#### PROMPT:
Look through the material below. Copy each line that contains the string "proof".

__________

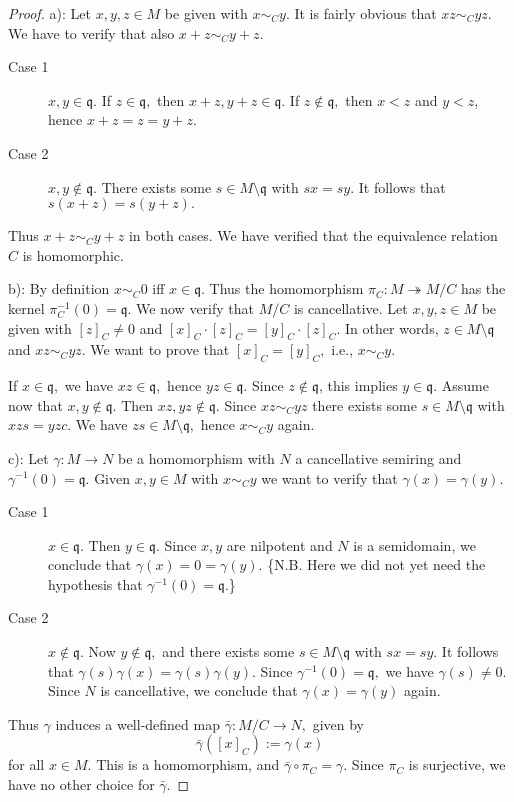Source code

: \documentclass [12pt,a4paper,reqno]{amsart}
\begin{document}
\begin{proof} a): Let $x,y,z\in M$ be given with $x\sim_C y.$ It
is fairly obvious that $xz\sim_Cyz.$ We have to verify that also
$x+z\sim_Cy+z.$

\begin{description}
\item[Case 1] $x,y\in{\mathfrak q}.$ If $z\in{\mathfrak q},$ then $x+z,y+z\in{\mathfrak q}.$
If $z\notin {\mathfrak q},$ then $x<z$ and $y<z$, hence $x+z=z=y+z.$

\item[Case 2] $x,y\notin{\mathfrak q}.$ There exists some $s\in
M\setminus{\mathfrak q}$ with $sx=sy.$ It follows that $s(x+z)=s(y+z).$
\end{description}

Thus $x+z\sim_C y+z$ in both cases. We have verified that the
equivalence relation $C$ is homomorphic. {\vskip 1.5mm \noindent}

b): By definition $x\sim_C 0$ iff $x\in{\mathfrak q}.$ Thus the
homomorphism $\pi_C:M\twoheadrightarrow M/C$ has the kernel
$\pi_C^{-1}(0)={\mathfrak q}.$ We now verify that $M/C$ is cancellative.
Let $x,y,z\in M$ be given with $[z]_C\ne0$ and
$[x]_C\cdot[z]_C=[y]_C\cdot[z]_C.$ In other words, $z\in
M\setminus {\mathfrak q}$ and $xz\sim_C yz.$ We want to prove that
$[x]_C=[y]_C,$ i.e., $x\sim_Cy.$

If $x\in{\mathfrak q},$ we have $xz\in{\mathfrak q},$ hence $yz\in{\mathfrak q}.$ Since
$z\notin{\mathfrak q}$, this implies $y\in{\mathfrak q}.$ Assume now that $x,y\notin
{\mathfrak q}.$ Then $xz,yz\notin {\mathfrak q}.$ Since $xz\sim_Cyz$ there exists
some $s\in M\setminus {\mathfrak q}$ with $xzs=yzc.$ We have $zs\in
M\setminus{\mathfrak q},$ hence $x\sim_C y$ again. {\vskip 1.5mm \noindent}

c): Let ${\gamma} : M\to N$ be a homomorphism with $N$ a cancellative
semiring and ${\gamma} ^{-1}(0)={\mathfrak q}.$ Given $x,y\in M$ with $x\sim_C
y$ we want to verify that ${\gamma} (x)={\gamma} (y).$

\begin{description}
\item[Case 1] $x\in{\mathfrak q}.$ Then $y\in{\mathfrak q}.$ Since $x,y$ are nilpotent
and $N$ is a semidomain, we conclude that ${\gamma} (x)=0={\gamma} (y).$
\{N.B. Here we did not yet need the hypothesis that ${\gamma}
^{-1}(0)={\mathfrak q}.$\} {\vskip 1.5mm \noindent}

\item[Case 2] $x\notin{\mathfrak q}.$ Now $y\notin{\mathfrak q},$ and there exists
some $s\in M\setminus {\mathfrak q}$ with $sx=sy.$ It follows that ${\gamma}
(s){\gamma} (x)={\gamma} (s){\gamma} (y).$ Since ${\gamma} ^{-1}(0)={\mathfrak q},$ we have
${\gamma} (s)\neq 0.$ Since $N$ is cancellative, we conclude that ${\gamma}
(x)={\gamma} (y)$ again. \end{description}

Thus ${\gamma} $ induces a well-defined map $\bar{\gamma} : M/C\to N,$ given
by
$$\bar{\gamma} ([x]_C):={\gamma} (x)$$
for all $x\in M.$ This is a homomorphism, and $\bar{\gamma}
\circ\pi_C={\gamma} .$ Since $\pi_C$ is surjective, we have no other
choice for $\bar{\gamma} .$
\end{proof}
\end{document}
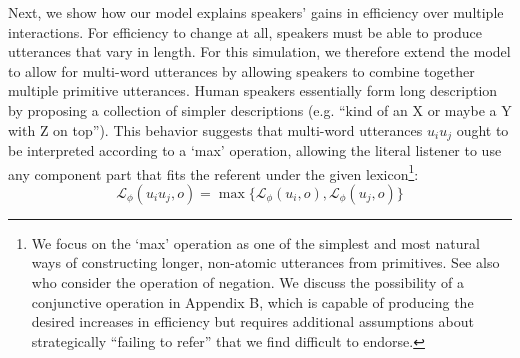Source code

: Next, we show how our model explains speakers' gains in efficiency over multiple interactions. 
For efficiency to change at all, speakers must be able to produce utterances that vary in length. 
For this simulation, we therefore extend the model to allow for multi-word utterances by allowing speakers to combine together multiple primitive utterances.
Human speakers essentially form long description by proposing a collection of simpler descriptions (e.g. ``kind of an X or maybe a Y with Z on top''). 
This behavior suggests that multi-word utterances $u_iu_j$ ought to be interpreted according to a `max' operation, allowing the literal listener to use any component part that fits the referent under the given lexicon\footnote{We focus on the `max' operation as one of the simplest and most natural ways of constructing longer, non-atomic utterances from primitives. See also  who consider the operation of negation. We discuss the possibility of a conjunctive operation in Appendix B, which is capable of producing the desired increases in efficiency but requires additional assumptions about strategically ``failing to refer'' that we find difficult to endorse.}:
$$\mathcal{L}_\phi(u_iu_j, o) = \max\{\mathcal{L}_\phi(u_i, o) , \mathcal{L}_\phi(u_j, o)\}$$
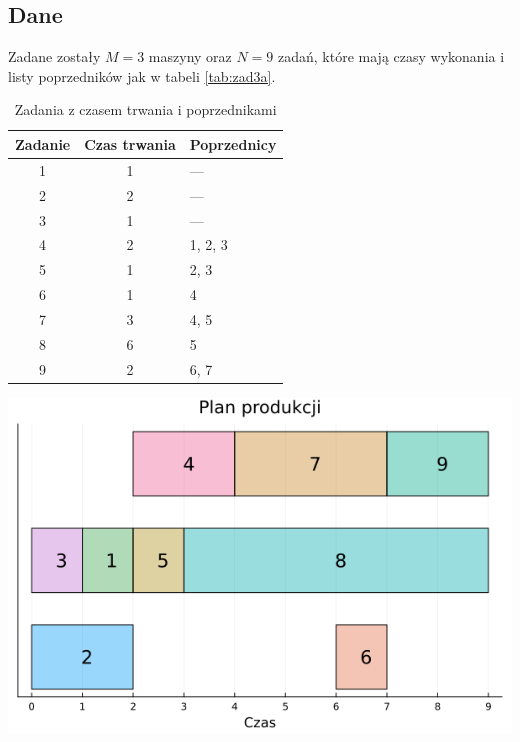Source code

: \documentclass{article}
\begin{document}
\subsection{Dane}
Zadane zostały $M = 3$ maszyny oraz $N = 9$ zadań, które mają czasy wykonania i listy poprzedników jak w tabeli \ref{tab:zad3a}.
\begin{table}[h]
    \centering
    \begin{minipage}{0.4\textwidth}
        \centering
        \begin{tabular}{c|c|l}
            Zadanie & Czas trwania & Poprzednicy \\
            \hline
            1 & 1 & --- \\
            2 & 2 & --- \\
            3 & 1 & --- \\
            4 & 2 & 1, 2, 3 \\
            5 & 1 & 2, 3 \\
            6 & 1 & 4 \\
            7 & 3 & 4, 5 \\
            8 & 6 & 5 \\
            9 & 2 & 6, 7 \\
        \end{tabular}
        \caption{Zadania z czasem trwania i poprzednikami}
        \label{tab:zad3a}
    \end{minipage}
    \hfill
    \begin{minipage}{0.4\textwidth}
        \centering
        \includegraphics[width=\linewidth]{../produkcja_na_wielu_maszynach/wynik.png}
        \label{fig:zad3b}
    \end{minipage}
\end{table}
\end{document}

__________

#### SOLUTION TO THIS EXERCISE:
\begin{proof} a): Let $x,y,z\in M$ be given with $x\sim_C y.$ It
\end{proof}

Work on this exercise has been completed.